Growing up poor requires ingenuity, especially when it comes to maintaining expensive equipment like cars, which enable us to get to work. When a car broke down, a mechanic was a luxury not easily (or at all) affordable. My father taught himself rudimentary mechanics by watching others fix cars, and by tinkering in a car when something went wrong. Trial and error was a big component of learning to fix what was broken in order to make an essential machine run. It was a simple equation in our household: if the car didn’t run, my father couldn’t get to work, and he didn’t get paid. It was tinkering born of necessity, but nonetheless, it solved a problem with far reaching consequences.
Tinkering is not new, and it does not require formal education to do it. Yet, we have grown so accustomed by our modern conveniences, that tinkering has been practically bred out of existence. There is nothing wrong with modern convenience, but there is an inherent culture that has developed as a consequence of that. The culture of the entitled and disinterested observer.
In some ways, technology has made this culture of oppression possible. Computers have now taken over the task of drilling students with computer assisted programs. Quizzing apps are now babysitting students during down time in the classroom. While these programs are an algorithmic marvel, they do not allow tinkering, expression of creativity, problem solving, or genuine, higher order thinking. They oppress learning.
Technology of Hope
However, there is hope.
Tinkering has not disappeared. Teachers and librarians are at the forefront of a maker movement that is bringing it back. Design Thinking is changing the way students approach real world problems, and together, these two movements can enable the use of Technology of Hope.

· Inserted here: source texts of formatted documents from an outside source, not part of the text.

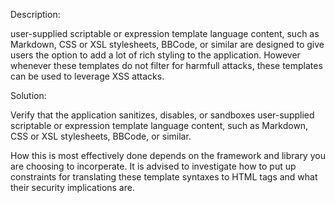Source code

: Description:

user-supplied scriptable or expression template language content, such as Markdown, 
CSS or XSL stylesheets, BBCode, or similar are designed to give users the option
to add a lot of rich styling to the application. However whenever these templates 
do not filter for harmfull attacks, these templates can be used to leverage
XSS attacks.


Solution:

Verify that the application sanitizes, disables, or sandboxes 
user-supplied scriptable or expression template language content, such as Markdown, 
CSS or XSL stylesheets, BBCode, or similar.

How this is most effectively done depends on the framework and library you
are choosing to incorperate. It is advised to investigate how to put up constraints
for translating these template syntaxes to HTML tags and what their security
implications are. 
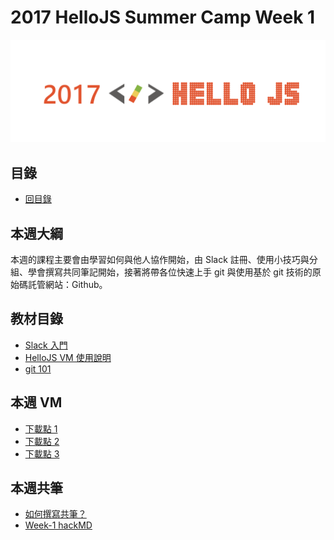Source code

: # 2017 HelloJS Summer Camp Week 1

![](/img/hellojs.png)

## 目錄
- [回目錄](../)

## 本週大綱
本週的課程主要會由學習如何與他人協作開始，由 Slack 註冊、使用小技巧與分組、學會撰寫共同筆記開始，接著將帶各位快速上手 git 與使用基於 git 技術的原始碼託管網站：Github。

## 教材目錄
- [Slack 入門](https://hellojs-tw.github.io/get-slack/)
- [HelloJS VM 使用說明](https://hellojs-tw.github.io/HelloJS-vm/)
- [git 101](https://hellojs-tw.github.io/git-101/)

## 本週 VM
- [下載點 1](http://gofile.me/3sM7m/TTuD1o2Aj)
- [下載點 2](https://drive.google.com/file/d/0B-XkApzKpJ7QVlJCaXJmdGhiZEk/view?usp=sharing)
- [下載點 3](https://mega.nz/#!c19wXIwJ!_20jF5ehdNUsRc-3yEnEBi9XVqCC9fD8T_R31Rb66t0)

## 本週共筆
- [如何撰寫共筆？](../NOTEPAD.md)
- [Week-1 hackMD](https://hackmd.io/s/r1Qzre9Vb)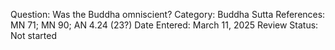 Question: Was the Buddha omniscient?
Category: Buddha
Sutta References: MN 71; MN 90; AN 4.24 (23?)
Date Entered: March 11, 2025
Review Status: Not started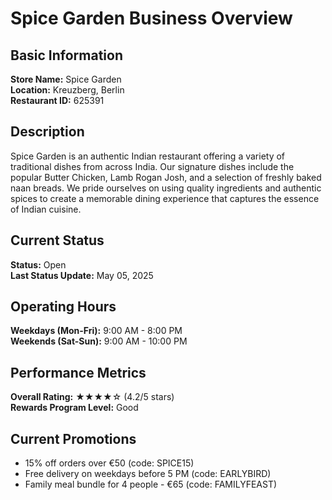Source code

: # Spice Garden Business Overview

## Basic Information
**Store Name:** Spice Garden  
**Location:** Kreuzberg, Berlin  
**Restaurant ID:** 625391  

## Description
Spice Garden is an authentic Indian restaurant offering a variety of traditional dishes from across India. Our signature dishes include the popular Butter Chicken, Lamb Rogan Josh, and a selection of freshly baked naan breads. We pride ourselves on using quality ingredients and authentic spices to create a memorable dining experience that captures the essence of Indian cuisine.

## Current Status
**Status:** Open  
**Last Status Update:** May 05, 2025

## Operating Hours
**Weekdays (Mon-Fri):** 9:00 AM - 8:00 PM  
**Weekends (Sat-Sun):** 9:00 AM - 10:00 PM  

## Performance Metrics
**Overall Rating:** ★★★★☆ (4.2/5 stars)  
**Rewards Program Level:** Good  

## Current Promotions
- 15% off orders over €50 (code: SPICE15)
- Free delivery on weekdays before 5 PM (code: EARLYBIRD)
- Family meal bundle for 4 people - €65 (code: FAMILYFEAST)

Teachers who believe that students learn best by creating, producing, applying, doing, believe in Technology of Hope, not in Technology of Oppression. Technology cannot replace a teacher’s capacity to influence positive, lifelong learning behaviors, like tinkering, and it never will. By promoting a culture that employs a Technology of Hope, today’s digitally engaged instructors can
- encourage students to curate digital sources that describe a real world issue of interest to them (such as in Pinterest);
- provide spaces for students to create multimedia infographics or visuals that outline a process for solving a particular problem (such as in Canva);
- engage students in online boards to brainstorm ideas collaboratively using Design Thinking processes to analyze a realistic situation (such as in Padlet); and
- connect students to students in other classrooms for discussion of a real world issue currently affecting them (such as through Skype).
Therefore, Technology of Hope is a means to leverage the power of digital engagement that all educators have. It gives students the skills to make this world a place where our current problems will have solutions. This is the power an educator has as a digital engager: to connect school tasks to the real world, to tinker with ideas and processes, and to extend conversations outside their classroom walls.